Arthur Schopenhauer, the philosopher of aesthetics and pessimism


(1788—1860)
Arthur Schopenhauer has been dubbed the artist’s philosopher on account of the inspiration his aesthetics has provided to artists of all stripes. He is also known as the philosopher of pessimism, as he articulated a worldview that challenges the value of existence. His elegant and muscular prose earn him a reputation as one the greatest German stylists. Although he never achieved the fame of such post-Kantian philosophers as Johann Gottlieb Fichte and G.W.F. Hegel in his lifetime, his thought informed the work of such luminaries as Sigmund Freud, Ludwig Wittgenstein and, most famously, Friedrich Nietzsche. He is also known as the first German philosopher to incorporate Eastern thought into his writings.
Schopenhauer’s thought is iconoclastic for a number of reasons. Although he considered himself Kant’s only true philosophical heir, he argued that the world was essentially irrational. Writing in the era of German Romanticism, he developed an aesthetics that was classicist in its emphasis on the eternal. When German philosophers were entrenched in the universities and immersed in the theological concerns of the time, Schopenhauer was an atheist who stayed outside the academic profession.
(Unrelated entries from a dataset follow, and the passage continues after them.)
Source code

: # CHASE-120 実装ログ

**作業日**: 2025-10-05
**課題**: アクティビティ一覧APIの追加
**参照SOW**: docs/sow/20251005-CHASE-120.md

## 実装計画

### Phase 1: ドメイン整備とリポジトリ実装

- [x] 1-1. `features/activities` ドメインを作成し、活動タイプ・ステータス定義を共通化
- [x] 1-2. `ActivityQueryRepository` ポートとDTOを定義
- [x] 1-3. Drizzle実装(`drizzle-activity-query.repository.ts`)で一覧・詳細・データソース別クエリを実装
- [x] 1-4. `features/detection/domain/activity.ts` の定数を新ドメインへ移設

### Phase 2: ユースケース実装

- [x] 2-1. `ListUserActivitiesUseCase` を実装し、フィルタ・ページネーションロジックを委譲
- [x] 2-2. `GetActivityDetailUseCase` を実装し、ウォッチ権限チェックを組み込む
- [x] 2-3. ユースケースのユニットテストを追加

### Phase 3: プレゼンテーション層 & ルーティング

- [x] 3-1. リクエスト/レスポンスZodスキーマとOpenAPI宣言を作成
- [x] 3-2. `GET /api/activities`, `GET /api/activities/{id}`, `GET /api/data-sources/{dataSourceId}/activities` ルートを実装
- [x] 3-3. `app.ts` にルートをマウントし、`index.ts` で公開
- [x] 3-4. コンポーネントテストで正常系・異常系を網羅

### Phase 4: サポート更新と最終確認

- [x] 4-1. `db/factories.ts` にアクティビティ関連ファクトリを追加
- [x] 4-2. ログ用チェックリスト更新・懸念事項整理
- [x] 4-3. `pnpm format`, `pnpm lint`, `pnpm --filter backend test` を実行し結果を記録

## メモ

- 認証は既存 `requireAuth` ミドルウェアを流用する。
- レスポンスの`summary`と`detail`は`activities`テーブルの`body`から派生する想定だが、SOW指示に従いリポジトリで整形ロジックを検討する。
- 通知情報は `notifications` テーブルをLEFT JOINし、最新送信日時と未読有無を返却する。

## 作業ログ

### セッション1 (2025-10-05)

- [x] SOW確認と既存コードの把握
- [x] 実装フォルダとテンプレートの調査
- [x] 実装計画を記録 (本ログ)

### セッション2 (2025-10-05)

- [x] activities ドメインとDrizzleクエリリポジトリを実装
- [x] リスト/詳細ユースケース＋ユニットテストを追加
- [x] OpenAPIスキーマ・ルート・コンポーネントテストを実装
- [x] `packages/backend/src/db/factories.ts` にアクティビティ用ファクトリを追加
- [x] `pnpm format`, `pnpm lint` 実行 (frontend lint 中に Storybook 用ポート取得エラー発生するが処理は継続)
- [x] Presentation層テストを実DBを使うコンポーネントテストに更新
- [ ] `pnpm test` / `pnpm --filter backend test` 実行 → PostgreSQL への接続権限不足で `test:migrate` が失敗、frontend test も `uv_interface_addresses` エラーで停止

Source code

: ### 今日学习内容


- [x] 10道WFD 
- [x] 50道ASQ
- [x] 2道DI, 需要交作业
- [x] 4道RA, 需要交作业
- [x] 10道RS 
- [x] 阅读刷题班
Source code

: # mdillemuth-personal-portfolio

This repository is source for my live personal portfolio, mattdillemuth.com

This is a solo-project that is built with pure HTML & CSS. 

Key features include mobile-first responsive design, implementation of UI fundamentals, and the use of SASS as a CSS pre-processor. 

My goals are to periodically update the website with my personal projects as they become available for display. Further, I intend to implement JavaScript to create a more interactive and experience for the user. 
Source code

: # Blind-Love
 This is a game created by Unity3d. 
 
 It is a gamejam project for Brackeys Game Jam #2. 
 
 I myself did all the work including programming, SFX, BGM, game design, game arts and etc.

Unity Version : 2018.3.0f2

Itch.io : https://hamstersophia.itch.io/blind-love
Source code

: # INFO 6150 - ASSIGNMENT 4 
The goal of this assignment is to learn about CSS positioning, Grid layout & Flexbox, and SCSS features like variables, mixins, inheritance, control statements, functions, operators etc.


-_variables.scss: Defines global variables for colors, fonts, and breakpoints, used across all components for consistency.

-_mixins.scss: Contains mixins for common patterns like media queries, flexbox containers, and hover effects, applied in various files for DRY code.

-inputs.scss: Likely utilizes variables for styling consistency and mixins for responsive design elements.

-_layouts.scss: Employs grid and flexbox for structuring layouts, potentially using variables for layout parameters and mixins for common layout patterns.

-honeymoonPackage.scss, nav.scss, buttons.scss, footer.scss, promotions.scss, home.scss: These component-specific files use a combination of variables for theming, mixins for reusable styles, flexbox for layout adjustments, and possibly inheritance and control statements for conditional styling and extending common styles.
Schopenhauer’s lack of recognition during most of his lifetime may have been due to the iconoclasm of his thought, but it was probably also partly due to his irascible and stubborn temperament. The diatribes against Hegel and Fichte peppered throughout his works provide evidence of his state of mind. Regardless of the reason Schopenhauer’s philosophy was overlooked for so long, he fully deserves the prestige he enjoyed altogether too late in his life.
Schopenhauer’s Life
Arthur Schopenhauer was born on February 22, 1788 in Danzig (now Gdansk, Poland) to a prosperous merchant, Heinrich Floris Schopenhauer, and his much younger wife, Johanna. The family moved to Hamburg when Schopenhauer was five, because his father, a proponent of enlightenment and republican ideals, found Danzig unsuitable after the Prussian annexation. His father wanted Arthur to become a cosmopolitan merchant like himself and hence traveled with Arthur extensively in his youth.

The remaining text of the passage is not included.